*** Begin section ***
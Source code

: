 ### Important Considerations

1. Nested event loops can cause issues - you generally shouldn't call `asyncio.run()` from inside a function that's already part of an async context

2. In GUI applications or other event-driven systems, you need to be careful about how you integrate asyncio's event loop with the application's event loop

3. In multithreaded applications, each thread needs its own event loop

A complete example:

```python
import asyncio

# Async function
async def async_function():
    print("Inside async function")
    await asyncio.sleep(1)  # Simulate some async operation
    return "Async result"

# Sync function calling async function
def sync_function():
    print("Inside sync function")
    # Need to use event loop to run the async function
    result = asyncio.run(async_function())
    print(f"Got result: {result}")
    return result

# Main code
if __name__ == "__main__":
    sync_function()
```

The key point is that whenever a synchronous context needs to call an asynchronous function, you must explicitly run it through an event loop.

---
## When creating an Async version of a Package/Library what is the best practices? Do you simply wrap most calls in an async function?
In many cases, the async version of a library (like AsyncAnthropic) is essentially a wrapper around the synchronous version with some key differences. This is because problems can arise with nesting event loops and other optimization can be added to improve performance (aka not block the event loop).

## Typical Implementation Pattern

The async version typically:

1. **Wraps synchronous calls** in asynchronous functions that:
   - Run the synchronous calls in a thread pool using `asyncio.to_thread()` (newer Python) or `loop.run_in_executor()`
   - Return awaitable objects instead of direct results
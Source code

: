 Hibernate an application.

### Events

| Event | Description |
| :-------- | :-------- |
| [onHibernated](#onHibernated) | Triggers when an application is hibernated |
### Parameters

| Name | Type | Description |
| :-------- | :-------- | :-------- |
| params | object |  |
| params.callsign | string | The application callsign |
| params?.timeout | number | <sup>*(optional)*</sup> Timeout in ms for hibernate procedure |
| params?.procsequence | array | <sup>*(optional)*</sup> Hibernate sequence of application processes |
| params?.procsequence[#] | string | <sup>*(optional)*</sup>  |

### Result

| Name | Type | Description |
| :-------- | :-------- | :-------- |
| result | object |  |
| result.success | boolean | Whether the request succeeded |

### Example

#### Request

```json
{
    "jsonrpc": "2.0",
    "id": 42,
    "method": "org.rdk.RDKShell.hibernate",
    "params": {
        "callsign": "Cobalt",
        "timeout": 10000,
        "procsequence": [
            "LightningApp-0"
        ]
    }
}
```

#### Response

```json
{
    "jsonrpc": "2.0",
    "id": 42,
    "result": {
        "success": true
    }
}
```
*** End section ***
→ WHAT YOU NEED TO DO: Word for word, set down the complete listing once more.

→ EXERCISE RESPONSE:
Source code

: ### Important Considerations

1. Nested event loops can cause issues - you generally shouldn't call `asyncio.run()` from inside a function that's already part of an async context

2. In GUI applications or other event-driven systems, you need to be careful about how you integrate asyncio's event loop with the application's event loop

3. In multithreaded applications, each thread needs its own event loop

A complete example:

```python
import asyncio

# Async function
async def async_function():
    print("Inside async function")
    await asyncio.sleep(1)  # Simulate some async operation
    return "Async result"

# Sync function calling async function
def sync_function():
    print("Inside sync function")
    # Need to use event loop to run the async function
    result = asyncio.run(async_function())
    print(f"Got result: {result}")
    return result

# Main code
if __name__ == "__main__":
    sync_function()
```

The key point is that whenever a synchronous context needs to call an asynchronous function, you must explicitly run it through an event loop.

---
## When creating an Async version of a Package/Library what is the best practices? Do you simply wrap most calls in an async function?
In many cases, the async version of a library (like AsyncAnthropic) is essentially a wrapper around the synchronous version with some key differences. This is because problems can arise with nesting event loops and other optimization can be added to improve performance (aka not block the event loop).

## Typical Implementation Pattern

The async version typically:

1. **Wraps synchronous calls** in asynchronous functions that:
   - Run the synchronous calls in a thread pool using `asyncio.to_thread()` (newer Python) or `loop.run_in_executor()`
   - Return awaitable objects instead of direct results
Source code

: Hibernate an application.

### Events

| Event | Description |
| :-------- | :-------- |
| [onHibernated](#onHibernated) | Triggers when an application is hibernated |
### Parameters

| Name | Type | Description |
| :-------- | :-------- | :-------- |
| params | object |  |
| params.callsign | string | The application callsign |
| params?.timeout | number | <sup>*(optional)*</sup> Timeout in ms for hibernate procedure |
| params?.procsequence | array | <sup>*(optional)*</sup> Hibernate sequence of application processes |
| params?.procsequence[#] | string | <sup>*(optional)*</sup>  |

### Result

| Name | Type | Description |
| :-------- | :-------- | :-------- |
| result | object |  |
| result.success | boolean | Whether the request succeeded |

### Example

#### Request

```json
{
    "jsonrpc": "2.0",
    "id": 42,
    "method": "org.rdk.RDKShell.hibernate",
    "params": {
        "callsign": "Cobalt",
        "timeout": 10000,
        "procsequence": [
            "LightningApp-0"
        ]
    }
}
```

#### Response

```json
{
    "jsonrpc": "2.0",
    "id": 42,
    "result": {
        "success": true
    }
}
```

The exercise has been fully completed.